Again, my ulterior motive was to clear out a corner of my basement, where my first VCR has been gathering dust for years. In fact, it was broken, but I suspected that the problem was minor and mechanical; if it could be made to run without costing a bundle, it would be ideal for the cottage (it and the Trinitron had constituted my video system for years, so I knew they were a good match). Sixty bucks worth of belts and cleaning later, and it was off to the lake.

While it was still here, however, I played with it for a couple of hours, as a matter of technical nostalgia. Compared to today's machines, the mechanical controls were remarkably clunky and the functions offered very primitive. And the thing was huge: two modern VCRs could easily fit inside the box, which probably weighed in at something like forty pounds.

But in spite of its retro styling and limited amenities, it produced pictures as least as good as the current model I compared it to. And tinkering with it reminded me of what a revolution it represented.

In fact, my machine was a VHS model, produced by Hitachi in 1976. But in function and performance, it was preceded by the introduction of the really ground-breaking machine a year earlier, Sony's first Betamax.

An ongoing bit of mythology would have it that Beta was technically superior to VHS, and ultimately lost out because of more aggressive marketing by Panasonic and RCA and the others in the VHS camp. Even Sony never really made that claim, but any technical edge it may have had would have been tiny, and insufficient to raise the picture quality out of the "lousy" range. Both systems were designed to produce the minimum acceptable quality, given the low-res TV sets of the day, in order to keep costs down.

Sony made a fundamental miscalculation by designing a tape on which you couldn't record a whole movie. When JVC introduced VHS the next year, it used a larger cassette which could hold two hours of material -- enough for most movies. Beta retooled to catch up, but never really did, and as both systems introduced slower speeds for longer recording times, VHS always had more.

In the end, the movie industry decided there was a buck to be made in video, but hated the notion of producing their wares in two forms, so they backed the one with the largest manufacturing support, VHS.

By the same token, Sony led the way in producing technical upgrades that would substantially improve picture quality -- and VHS followed suit, more or less -- but Hollywood wouldn't play, and refused to release anything in the higher-quality formats, which is why my 1976 recorder produces pictures (but not sound) equal to a 2001 machine.

But none of that takes away from the innovations Sony incorporated in that first Betamax, which created and shaped a whole industry.

Many of these had to do with the matter of getting information on and off the tape, but I think the most inspired thinking went into interfacing the machine with the sort of equipment consumers already had. Television sets of those days had no outputs at all and only an antenna terminal for input, so it was no small endeavor to get the VCR to work with a set.

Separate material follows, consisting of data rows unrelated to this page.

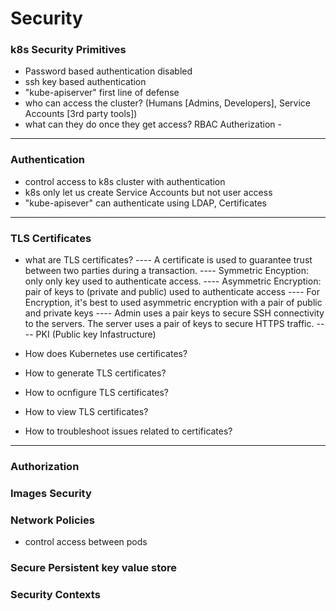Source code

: # Security 

### k8s Security Primitives
- Password based authentication disabled
- ssh key based authentication
- "kube-apiserver" first line of defense
- who can access the cluster?  (Humans [Admins, Developers], Service Accounts [3rd party tools])
- what can they do once they get access?  RBAC Autherization - 
---
### Authentication
- control access to k8s cluster with authentication
- k8s only let us create Service Accounts but not user access
- "kube-apisever" can authenticate using LDAP, Certificates
---
### TLS Certificates
- what are TLS certificates?
---- A certificate is used to guarantee trust between two parties during a transaction.
---- Symmetric Encyption: only only key used to authenticate access.
---- Asymmetric Encryption: pair of keys to (private and public) used to authenticate access
---- For Encryption, it's best to used asymmetric encryption with a pair of public and private keys
---- Admin uses a pair keys to secure SSH connectivity to the servers.  The server uses a pair of keys to secure HTTPS traffic.
---- PKI (Public key Infastructure)


- How does Kubernetes use certificates?
- How to generate TLS certificates?
- How to ocnfigure TLS certificates?
- How to view TLS certificates?
- How to troubleshoot issues related to certificates?

--- 





### Authorization
### Images Security
### Network Policies
- control access between pods
### Secure Persistent key value store
### Security Contexts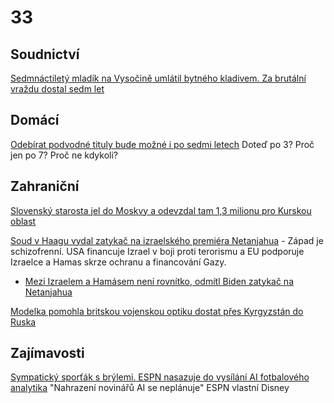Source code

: # 33

## Soudnictví

[Sedmnáctiletý mladík na Vysočině umlátil bytného kladivem. Za brutální vraždu dostal sedm let](https://www.novinky.cz/clanek/krimi-sedmnactilety-mladik-na-vysocine-umlatil-bytneho-kladivem-za-brutalni-vrazdu-dostal-sedm-let-40498292)

## Domácí 

[Odebírat podvodné tituly bude možné i po sedmi letech](https://www.novinky.cz/clanek/domaci-odebirat-podvodne-tituly-bude-mozne-i-po-sedmi-letech-40498067) Doteď po 3? Proč jen po 7? Proč ne kdykoli?

## Zahraniční

[Slovenský starosta jel do Moskvy a odevzdal tam 1,3 milionu pro Kurskou oblast](https://www.novinky.cz/clanek/zahranicni-evropa-slovensky-starosta-v-moskve-odevzdal-13-milionu-pro-kurskou-oblast-40498271)

[Soud v Haagu vydal zatykač na izraelského premiéra Netanjahua](https://www.novinky.cz/clanek/zahranicni-blizky-a-stredni-vychod-na-netanjahua-byl-vydan-mezinarodni-zatykac-40498236) - Západ je schizofrenní. USA financuje Izrael v boji proti terorismu a EU podporuje Izraelce a Hamas skrze ochranu a financování Gazy.
  *  [Mezi Izraelem a Hamásem není rovnítko, odmítl Biden zatykač na Netanjahua](https://www.novinky.cz/clanek/zahranicni-blizky-a-stredni-vychod-mezi-izraelem-a-hamasem-neni-rovnitko-odmitl-biden-zatykac-na-netanjahua-40498339)

[Modelka pomohla britskou vojenskou optiku dostat přes Kyrgyzstán do Ruska](https://www.idnes.cz/zpravy/zahranicni/rusko-ukrajina-britanie-sankce-modelka.A241121_191106_zahranicni_Ichuc)

## Zajímavosti

[Sympatický sporťák s brýlemi. ESPN nasazuje do vysílání AI fotbalového analytika](https://www.novinky.cz/clanek/internet-a-pc-ai-sympaticky-sportak-s-brylemi-espn-nasazuje-do-vysilani-ai-fotbaloveho-analytika-40497897) "Nahrazení novinářů AI se neplánuje" ESPN vlastní Disney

Playback was no big deal: the VCR contained a circuit that took the line-level video and simulated a TV signal that could be fed to a set's antenna terminals. But it didn't work the other way, so the VCR could only record signals off air if it had its own built-in tuner. By feeding the antenna (or cable) signal through the VCR to the TV, you could record a program while watching it, or use a bypass switch to record one program while watching another, or use a built-in timer to record a program while you were away. All of these functions were incorporated in the very first Betamax...and every VCR made since. And they required no modification of existing equipment.

Which is why my 1976 VCR will work just fine with my 1975 television set, and why my smaller relatives will be able to watch 102 Dalmations on a blustery day by the side of the lake.